Per quanto riguarda i primi risultati del PNSD, un’analisi condotta dall’Osservatorio tecnologico del Miur, ha rilevato che, nell’anno scolastico 2014/2015, il 70% delle classi italiane era connessa alla Rete ed il 58% utilizzava forme di comunicazione scuola-famiglia online. A marzo 2017 i risultati sono stati altrettanto entusiasmanti. Secondo i dati presentati, il 75% degli istituti ha digitalizzato in parte o completamente i processi primari. Internet è presente pressoché ovunqueil 55% ha una connessione internet DSL, il 29% in fibra ottica, il 21% tramite operatore wireless fisso WISP, solo il 6% va a 56Kbps. L’85% delle scuole dichiara di avere personale con competenze tecniche necessarie per l’utilizzo dei software, nonostante non manchino criticità nell’introduzione: in primo luogo la resistenza al cambiamento (40%) e la mancanza di competenze interne (40%), poi la mancanza di risorse economiche (34%) e, infine, la scarsa disponibilità d’infrastrutture tecnologiche (25%)[1].

Gli obiettivi per il 2018

Il 2018 riparte proprio da qui, dai traguardi dell’anno precedente e dagli ulteriori miglioramenti da compiere, con l’obiettivo di portare a regime la transizione verso una scuola che sappia mediare tra la velocità del nostro tempo, col suo linguaggio e i suoi mezzi, e la profondità dell’insegnamento che affonda le proprie basi su secoli di cultura. Vogliamo essere nani digitali sulle spalle dei giganti analogici, con tanta voglia d’imparare.

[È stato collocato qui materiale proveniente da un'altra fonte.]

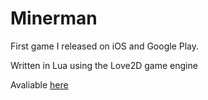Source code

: # Minerman

First game I released on iOS and Google Play.

Written in Lua using the Love2D game engine

Avaliable [here](https://play.google.com/store/apps/details?id=com.cschweng.minerman)
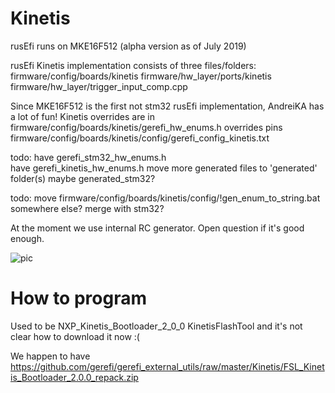 # Kinetis

rusEfi runs on MKE16F512 (alpha version as of July 2019)

rusEfi Kinetis implementation consists of three files/folders:
  firmware/config/boards/kinetis
  firmware/hw_layer/ports/kinetis
  firmware/hw_layer/trigger_input_comp.cpp
  

Since MKE16F512 is the first not stm32 rusEfi implementation, AndreiKA has a lot of fun!
Kinetis overrides are in
   firmware/config/boards/kinetis/gerefi_hw_enums.h overrides pins
   firmware/config/boards/kinetis/config/gerefi_config_kinetis.txt
   
todo:
have gerefi_stm32_hw_enums.h   
have gerefi_kinetis_hw_enums.h
move more generated files to 'generated' folder(s)
maybe generated_stm32?

todo: 
move firmware/config/boards/kinetis/config/!gen_enum_to_string.bat somewhere else? merge with stm32?

At the moment we use internal RC generator. Open question if it's good enough.

![pic](https://raw.githubusercontent.com/wiki/gerefi/gerefi_documentation/Hardware/Deucalion/Deucalion_0_1_half_assembled.jpg)

# How to program

Used to be NXP_Kinetis_Bootloader_2_0_0 KinetisFlashTool and it's not clear how to download it now :(

We happen to have https://github.com/gerefi/gerefi_external_utils/raw/master/Kinetis/FSL_Kinetis_Bootloader_2.0.0_repack.zip
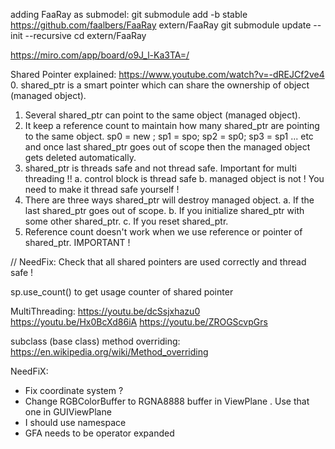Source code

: adding FaaRay as submodel:
git submodule add -b stable https://github.com/faalbers/FaaRay extern/FaaRay
git submodule update --init --recursive
cd extern/FaaRay

https://miro.com/app/board/o9J_l-Ka3TA=/

Shared Pointer explained:
https://www.youtube.com/watch?v=-dREJCf2ve4
0. shared_ptr is a smart pointer which can share the ownership of object (managed object).
1. Several shared_ptr can point to the same object (managed object).
2. It keep a reference count to maintain how many shared_ptr are pointing to the same object.
    sp0 = new ; sp1 = spo; sp2 = sp0; sp3 = sp1 ... etc
   and once last shared_ptr goes out of scope then the managed object gets deleted automatically.
3. shared_ptr is threads safe and not thread safe. Important for multi threading !!
   a. control block is thread safe
   b. managed object is not ! You need to make it thread safe yourself !
4. There are three ways shared_ptr will destroy managed object.
   a. If the last shared_ptr goes out of scope.
   b. If you initialize shared_ptr with some other shared_ptr.
   c. If you reset shared_ptr.
5. Reference count doesn't work when we use reference or pointer of shared_ptr. IMPORTANT !

// NeedFix: Check that all shared pointers are used correctly and thread safe !

sp.use_count() to get usage counter of shared pointer

MultiThreading:
https://youtu.be/dcSsjxhazu0
https://youtu.be/Hx0BcXd86iA
https://youtu.be/ZROGScvpGrs

subclass (base class) method overriding:
https://en.wikipedia.org/wiki/Method_overriding

NeedFiX:

- Fix coordinate system ?
- Change RGBColorBuffer to RGNA8888 buffer in ViewPlane . Use that one in GUIViewPlane
- I should use namespace
- GFA needs to be operator expanded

[1] L’analisi è stata svolta dall’Osservatorio e-Government della School of Management del Politecnico di Milano sul tema della diffusione del digitale all’interno dei processi scolastici, e da Link Campus University con il supporto dell’Università degli Studi Roma Tre sull’utilizzo del digitale nella didattica, entrambe in collaborazione con ANP Associazione Nazionale Dirigenti e alte professionalità della scuola.